Question

How many grams of dry NH4Cl need to be added to 1.70 L of a 0.700 M solution of ammonia, NH3 , to prepare a buffer solution that has a pH of 8.83? Kb for ammonia is 1.8×10−5 .

Answer 1

NH4 is the conjugate base for NH3. You will need to calculate pKa for NH4. Then you can use the Henderson Hasselbalch equation to find the concentration ration [base]/[acid]. Once you know the ratio, you can determine the required molar concentration of the salt and then calculate the mass of the salt.

Calculate pKa for NH4

Kb is 1.8x10^-5, where Ka*Kb=Kw
Ka = 1.0x10^-14/(1.8x10^-5)
Ka = 5.5x10^-10
pka = -ln(Ka)
pka = 9.26

Calculate the ration of base to acid using the HH equation and rearrange to have [base]/[acid] by its self.

8.83=9.26 + log[base]/[acid]
[base]/[acid]= 0.37

Since the pH of the buffer is less than pKa that means the buffer should contain more acid than base.
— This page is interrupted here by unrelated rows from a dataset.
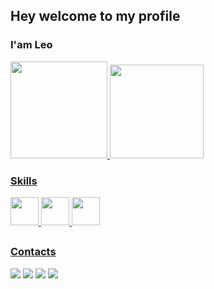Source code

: ## Hey welcome to my profile
### I'am Leo
<div>
  <a href="https://github.com/leodoprado">
  <img height="155em" src="https://github-readme-stats.vercel.app/api?username=leodoprado&show_icons=true&theme=nord&include_all_commits=true&count_private=true&hide_border=true"/>
  <img height="150em" src="https://github-readme-stats.vercel.app/api/top-langs/?username=leodoprado&layout=compact&langs_count=7&theme=nord&hide_border=true"/>
</div>
  
  ### Skills
  <img height="45em" src="https://cdn.jsdelivr.net/gh/devicons/devicon/icons/html5/html5-original.svg" />
  <img height="45em" src="https://cdn.jsdelivr.net/gh/devicons/devicon/icons/css3/css3-original.svg" />
  <img height="45em" src="https://cdn.jsdelivr.net/gh/devicons/devicon/icons/javascript/javascript-original.svg" />

  ##
  
  ### Contacts
  <a href = "mailto:leonardodoprado231@gmail.com"><img src="https://img.shields.io/badge/Gmail-D14836?style=for-the-badge&logo=gmail&logoColor=white" target="_blank"></a>
    <a href="mailto:leonardodoprado0@outlook.com" target="_blank"><img src="https://img.shields.io/badge/Outlook-0078D4?style=for-the-badge&logo=microsoft-outlook&logoColor=white"    target="_blank"></a>
  <a href="https://www.linkedin.com/in/leodoprado/"><img src="https://img.shields.io/badge/-LinkedIn-%230077B5?style=for-the-badge&logo=linkedin&logoColor=white"    target="_blank"></a> 
 <a href="https://t.me/leodoprado" target="_blank"><img src="https://img.shields.io/badge/Telegram-2CA5E0?style=for-the-badge&logo=telegram&logoColor=white" target="_blank"></a>
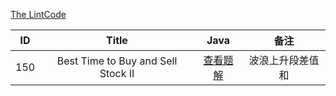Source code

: [The LintCode](http://www.lintcode.com/)



|  ID  | Title                               |                Java                | 备注                       |
| :--: | :----------------------------------: | :--------------------------------------: | :-----------------------: |
| 150 |  Best Time to Buy and Sell Stock II                      | [查看题解](https://github.com/ccccqyc/Algorithm/blob/master/LintCode/P150.java) | 波浪上升段差值和                   |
The ratio of base to acid is less than 1, which is in agreement with that expectation.

so now calculate the concentration of NH4

[NH3]/[NH4] =0.37
Concentration of NH3 is 0.700M

[NH4]=0.700/0.37
= 1.89 M

Now that you know the CONCENTRATION and have VOLUME, you now solve for moles (re: C= n/V)

moles = 3.21mols

and using molar mass of 53.5g/mol...

mass = 171.735 grams of NH4Cl